For additional inline constraint details, see CREATE | ALTER TABLE … CONSTRAINT.

cloudProviderParams (for Microsoft Azure) ::=
  [ INTEGRATION = '<integration_name>' ]
externalStage ::=
  @[<namespace>.]<ext_stage_name>[/<path>]
formatTypeOptions ::=
-- If FILE_FORMAT = ( TYPE = CSV ... )
     COMPRESSION = AUTO | GZIP | BZ2 | BROTLI | ZSTD | DEFLATE | RAW_DEFLATE | NONE
     RECORD_DELIMITER = '<character>' | NONE
     FIELD_DELIMITER = '<character>' | NONE
     SKIP_HEADER = <integer>
     SKIP_BLANK_LINES = TRUE | FALSE
-- If FILE_FORMAT = ( TYPE = JSON ... )
     COMPRESSION = AUTO | GZIP | BZ2 | BROTLI | ZSTD | DEFLATE | RAW_DEFLATE | NONE
-- If FILE_FORMAT = ( TYPE = AVRO ... )
     COMPRESSION = AUTO | GZIP | BZ2 | BROTLI | ZSTD | DEFLATE | RAW_DEFLATE | NONE
-- If FILE_FORMAT = ( TYPE = PARQUET ... )
     COMPRESSION = AUTO | SNAPPY | NONE

Required Parameters

table_name

String that specifies the identifier (i.e. name) for the table; must be unique for the schema in which the table is created.

In addition, the identifier must start with an alphabetic character and cannot contain spaces or special characters unless the entire identifier string is enclosed in double quotes (e.g. "My object").
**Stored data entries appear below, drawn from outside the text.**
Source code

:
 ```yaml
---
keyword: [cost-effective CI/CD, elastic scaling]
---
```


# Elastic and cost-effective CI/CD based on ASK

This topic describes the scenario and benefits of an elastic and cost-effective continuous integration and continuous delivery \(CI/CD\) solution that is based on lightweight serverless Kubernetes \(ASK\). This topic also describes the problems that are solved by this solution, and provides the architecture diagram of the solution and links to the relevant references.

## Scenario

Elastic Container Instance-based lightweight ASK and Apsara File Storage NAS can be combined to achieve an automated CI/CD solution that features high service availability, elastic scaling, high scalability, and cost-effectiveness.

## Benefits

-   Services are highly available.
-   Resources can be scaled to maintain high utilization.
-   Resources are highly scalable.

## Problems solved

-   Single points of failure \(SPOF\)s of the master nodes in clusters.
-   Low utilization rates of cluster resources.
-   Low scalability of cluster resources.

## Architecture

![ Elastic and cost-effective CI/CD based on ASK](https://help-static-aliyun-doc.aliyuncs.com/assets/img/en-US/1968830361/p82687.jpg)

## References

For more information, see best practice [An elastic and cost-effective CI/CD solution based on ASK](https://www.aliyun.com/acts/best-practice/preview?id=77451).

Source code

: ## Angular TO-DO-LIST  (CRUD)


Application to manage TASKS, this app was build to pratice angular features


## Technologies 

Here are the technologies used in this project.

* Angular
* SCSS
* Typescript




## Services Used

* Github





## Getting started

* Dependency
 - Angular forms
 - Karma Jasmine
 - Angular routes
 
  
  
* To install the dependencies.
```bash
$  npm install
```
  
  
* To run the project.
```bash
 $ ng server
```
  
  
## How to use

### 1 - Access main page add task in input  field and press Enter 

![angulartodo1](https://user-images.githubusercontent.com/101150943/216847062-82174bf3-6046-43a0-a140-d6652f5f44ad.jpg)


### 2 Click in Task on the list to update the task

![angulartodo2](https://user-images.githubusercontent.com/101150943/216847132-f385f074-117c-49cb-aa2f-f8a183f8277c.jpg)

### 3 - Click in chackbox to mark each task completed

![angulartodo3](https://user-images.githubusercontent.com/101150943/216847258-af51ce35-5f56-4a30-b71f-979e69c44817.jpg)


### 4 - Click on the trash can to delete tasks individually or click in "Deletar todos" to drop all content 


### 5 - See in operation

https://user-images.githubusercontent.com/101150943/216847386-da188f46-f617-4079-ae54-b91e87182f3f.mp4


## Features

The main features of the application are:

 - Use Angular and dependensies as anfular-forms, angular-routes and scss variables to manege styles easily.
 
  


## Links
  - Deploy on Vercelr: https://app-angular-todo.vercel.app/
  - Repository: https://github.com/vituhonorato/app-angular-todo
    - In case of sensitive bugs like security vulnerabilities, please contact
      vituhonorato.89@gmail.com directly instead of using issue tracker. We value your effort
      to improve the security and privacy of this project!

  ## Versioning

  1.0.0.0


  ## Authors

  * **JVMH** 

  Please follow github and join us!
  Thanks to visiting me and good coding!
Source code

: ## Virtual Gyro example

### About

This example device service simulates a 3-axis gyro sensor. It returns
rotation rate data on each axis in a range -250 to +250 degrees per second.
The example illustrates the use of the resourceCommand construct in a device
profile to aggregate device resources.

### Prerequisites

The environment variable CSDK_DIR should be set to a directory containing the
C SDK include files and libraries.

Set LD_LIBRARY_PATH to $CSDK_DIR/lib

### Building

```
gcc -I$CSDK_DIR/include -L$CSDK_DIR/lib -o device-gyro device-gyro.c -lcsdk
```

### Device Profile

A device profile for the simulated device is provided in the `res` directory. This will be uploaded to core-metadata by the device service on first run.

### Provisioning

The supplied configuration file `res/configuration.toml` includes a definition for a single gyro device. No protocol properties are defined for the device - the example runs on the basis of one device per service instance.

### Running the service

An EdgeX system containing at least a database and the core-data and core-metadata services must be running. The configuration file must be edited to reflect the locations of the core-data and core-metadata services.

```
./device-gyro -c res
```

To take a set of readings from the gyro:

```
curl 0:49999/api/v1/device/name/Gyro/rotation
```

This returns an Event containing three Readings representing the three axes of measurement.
Identifiers enclosed in double quotes are also case-sensitive.

For more details, see Identifier Requirements.

[ WITH ] LOCATION =

Specifies the external stage where the files containing data to be read are staged:

@[namespace.]ext_stage_name[/path]

Files are in the specified named external stage.

Where:

  • namespace is the database and/or schema in which the external stage resides, in the form of database_name.schema_name or schema_name. It is optional if a database and schema are currently in use within the user session; otherwise, it is required.

  • path is an optional case-sensitive path for files in the cloud storage location (i.e. files have names that begin with a common string) that limits the set of files to load. Paths are alternatively called prefixes or folders by different cloud storage services.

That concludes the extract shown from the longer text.